Despite the appeal of instant customer activation, Seyl at Pacific Beverage said FRS’ enduring online presence both helps and hurts.

“As a wholesaler, we need to see the transition of that customer base,” Seyl said. “If we can capture a percentage of that internet business, we’d be pleased.”

But Goode said FRS’ direct sales shouldn’t concern retailers and distributors. He cited an adage in the direct response business that one remote sale will translate to eight at retail. While heavy users may find financial merit to purchasing bulk powder or concentrate online, Goode said, as long as consumers can find the same product in their local stores, they tend to favor convenience over marginal savings.

The brand’s biggest challenge may be its sophistication. Seyl, whose company also distributes Red Bull, noted that FRS sells poorly in his stores that move the largest volumes of the banner energy drink. Based on that, he opined that it may not perform well in Middle America.

Sweat said he’s comfortable with the product’s sophistication. Every area, no matter how much of a Red Bull stronghold it may be, has enclaves where more sophisticated products flourish, he said.

Up until now, the solution has been to try to avoid a scattershot approach by targeting markets for maximum efficiency, but the days of FRS working with specific retailers’ customer profiles to determine exactly where and how the product should be positioned within chains will likely take a back seat to the number-crunchers from PBA – not necessarily a bad thing, however, given the brand’s low in-store profile to date.

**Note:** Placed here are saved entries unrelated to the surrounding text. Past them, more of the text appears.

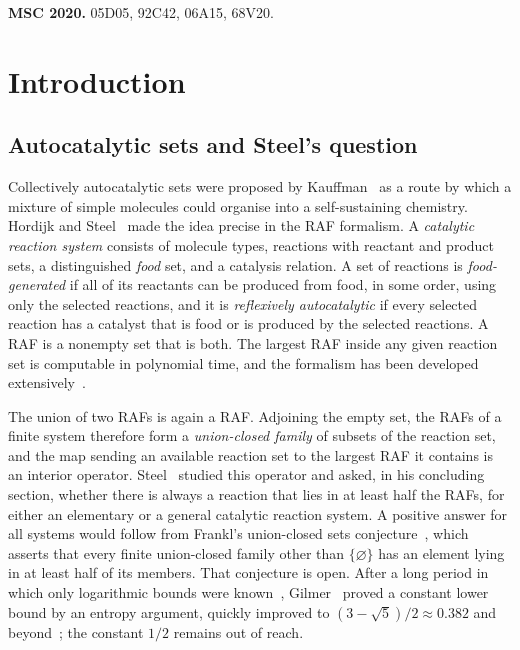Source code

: \documentclass[11pt,a4paper]{article}
\theoremstyle{plain}
\theoremstyle{definition}
\theoremstyle{remark}
\begin{document}
\noindent\textbf{MSC 2020.} 05D05, 92C42, 06A15, 68V20.

\section{Introduction}\label{sec:intro}

\subsection{Autocatalytic sets and Steel's question}

Collectively autocatalytic sets were proposed by Kauffman~\cite{kauffman1986autocatalytic,kauffman1993origins} as a route by which a mixture of simple molecules could organise into a self-sustaining chemistry. Hordijk and Steel~\cite{hordijk2004detecting} made the idea precise in the RAF formalism. A \emph{catalytic reaction system} consists of molecule types, reactions with reactant and product sets, a distinguished \emph{food} set, and a catalysis relation. A set of reactions is \emph{food-generated} if all of its reactants can be produced from food, in some order, using only the selected reactions, and it is \emph{reflexively autocatalytic} if every selected reaction has a catalyst that is food or is produced by the selected reactions. A RAF is a nonempty set that is both. The largest RAF inside any given reaction set is computable in polynomial time, and the formalism has been developed extensively~\cite{steel2013minimal,hordijk2017chasing,steel2019autocatalytic,mossel2005random}.

The union of two RAFs is again a RAF. Adjoining the empty set, the RAFs of a finite system therefore form a \emph{union-closed family} of subsets of the reaction set, and the map sending an available reaction set to the largest RAF it contains is an interior operator. Steel~\cite{steel2023interior} studied this operator and asked, in his concluding section, whether there is always a reaction that lies in at least half the RAFs, for either an elementary or a general catalytic reaction system. A positive answer for all systems would follow from Frankl's union-closed sets conjecture~\cite{frankl1995extremal,bruhn2015journey}, which asserts that every finite union-closed family other than $\{\varnothing\}$ has an element lying in at least half of its members. That conjecture is open. After a long period in which only logarithmic bounds were known~\cite{wojcik1999union}, Gilmer~\cite{gilmer2022constant} proved a constant lower bound by an entropy argument, quickly improved to $(3-\sqrt5)/2\approx0.382$ and beyond~\cite{alweiss2022improved,chase2022approximate,sawin2022improved,cambie2022better}; the constant $1/2$ remains out of reach.
\end{document}
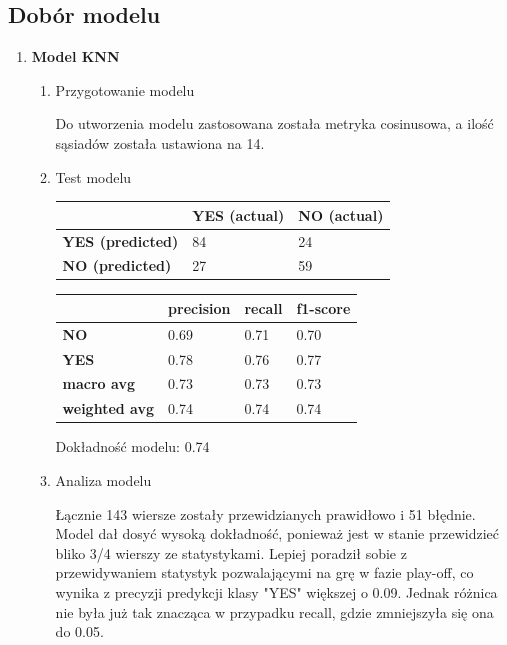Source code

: \documentclass{article}
\begin{document}
    \subsection{Dobór modelu}
    \begin{enumerate}
    \item \textbf{Model KNN}
    \begin{enumerate}
        \item Przygotowanie modelu

        Do utworzenia modelu zastosowana została metryka cosinusowa, a ilość sąsiadów została ustawiona na 14.
        
        \item Test modelu
        \begin{table}[H]
            \centering
            \begin{tabular}{|l|l|l|}
            \hline
             & \textbf{YES (actual)} & \textbf{NO (actual)}  \\ \hline
            \textbf{YES (predicted)} & 84 & 24 \\ \hline
            \textbf{NO (predicted)} & 27 & 59  \\ \hline
            \end{tabular}
        \end{table}
 \newpage        
        \begin{table}[H]
            \centering
            \begin{tabular}{|l|l|l|l|}
            \hline
            & \textbf{precision} & \textbf{recall} & \textbf{f1-score}  \\ \hline
            \textbf{NO} & 0.69 & 0.71 & 0.70 \\ \hline
            \textbf{YES} & 0.78 & 0.76 & 0.77 \\ \hline
            \textbf{macro avg} & 0.73 & 0.73 & 0.73 \\ \hline
            \textbf{weighted avg} & 0.74 & 0.74 & 0.74 \\ \hline
            \end{tabular}
        \end{table}
        Dokładność modelu: 0.74
        \item Analiza modelu
        
        Łącznie 143 wiersze zostały przewidzianych prawidłowo i 51 błędnie. Model dał dosyć wysoką dokładność, ponieważ jest w stanie przewidzieć bliko 3/4 wierszy ze statystykami. Lepiej poradził sobie z przewidywaniem statystyk pozwalającymi na grę w fazie play-off, co wynika z precyzji predykcji klasy "YES" większej o 0.09. Jednak różnica nie była już tak znacząca w przypadku recall, gdzie zmniejszyła się ona do 0.05.
    \end{enumerate}


\end{enumerate}
\end{document}

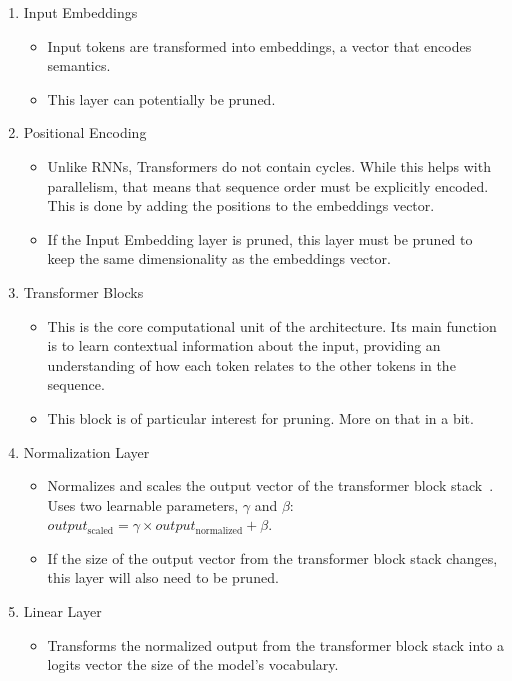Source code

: \documentclass{article}
\begin{document}
    \begin{enumerate}
        \item Input Embeddings
        \begin{itemize}
            \item Input tokens are transformed into embeddings, a vector that encodes semantics.
            \item This layer can potentially be pruned.
        \end{itemize}
        \item Positional Encoding
        \begin{itemize}
            \item Unlike RNNs, Transformers do not contain cycles.
            While this helps with parallelism, that means that sequence order must be explicitly encoded.
            This is done by adding the positions to the embeddings vector.
            \item If the Input Embedding layer is pruned, this layer must be pruned to keep the same dimensionality as the embeddings vector.
        \end{itemize}
        \item Transformer Blocks
        \begin{itemize}
            \item This is the core computational unit of the architecture.
            Its main function is to learn contextual information about the input, providing an understanding of how each token relates to the other tokens in the sequence.
            \item This block is of particular interest for pruning.
            More on that in a bit.
        \end{itemize}
        \item Normalization Layer
        \begin{itemize}
            \item Normalizes and scales the output vector of the transformer block stack~\cite{ba2016layernormalization}.
            Uses two learnable parameters, $\gamma$ and $\beta$: $output_{\text{scaled}} = \gamma \times output_{\text{normalized}} + \beta$.
            \item If the size of the output vector from the transformer block stack changes, this layer will also need to be pruned.
        \end{itemize}
        \item Linear Layer
        \begin{itemize}
            \item Transforms the normalized output from the transformer block stack into a logits vector the size of the model's vocabulary.

\end{itemize}
\end{enumerate}
\end{document}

In the mean time, FRS is using the legacy of its online business to fuel consumer education. Goode described many of the brand’s returning customers as “hard core” athletes that FRS can use as a bridge into the mainstream market. FRS has built rapport with repeat customers, Sweat said, and aims to turn them into brand evangelists. The company has nudged that strategy with pre-mainstream forays into local sporting events, cycling clubs, and gyms within the targeted market. On broader scale, they advertise FRS as Lance Armstrong’s “secret weapon,” and drive consumers to educate themselves at FRS.com.

Those efforts will benefit from a recent $23.1 million cash infusion from its existing investors. Sweat said he planned to put that cash toward marketing, personnel – both on the street and national level – and on ensuring production so that the brand’s supply is “ready as the wave comes.”

With the PepsiCo alliance, it appears that the wave has appeared on the horizon. And just in time. Even before the PBA deal, FRS had tried to extend its reach into a growing number of mainstream outlets, but those had mostly centered on the GNC and Vitamin Shoppe end of the retail spectrum. It will be up to the PBA sales crew, however, to energize its presence in Safeway, Publix, Duane Reade, Quick Trip and Target, the large national accounts that will ultimately determine its ability to fulfill its potential.

But what the deal indicates is that FRS does indeed believe that its greatest potential lies at the retail level, and its RTD product is the key to realizing retail success. The brand’s site currently features videos with Fisher, Hanson and others drinking the RTD product and explaining why they use it. Given the company’s history in mail order, the powders have long been cheaper to ship and RTD has lagged behind. Obviously, its now going to be front-and-center.

Sweat said FRS’s future innovations will likely stay close to its quercetin core, but he wants to be ahead of the game. Other companies have already started selling quercetin-based products, and while he expects to have a formulation advantage (quercetin lends a particularly tricky flavor to work with, he said), he wants to make sure his company maintains that edge.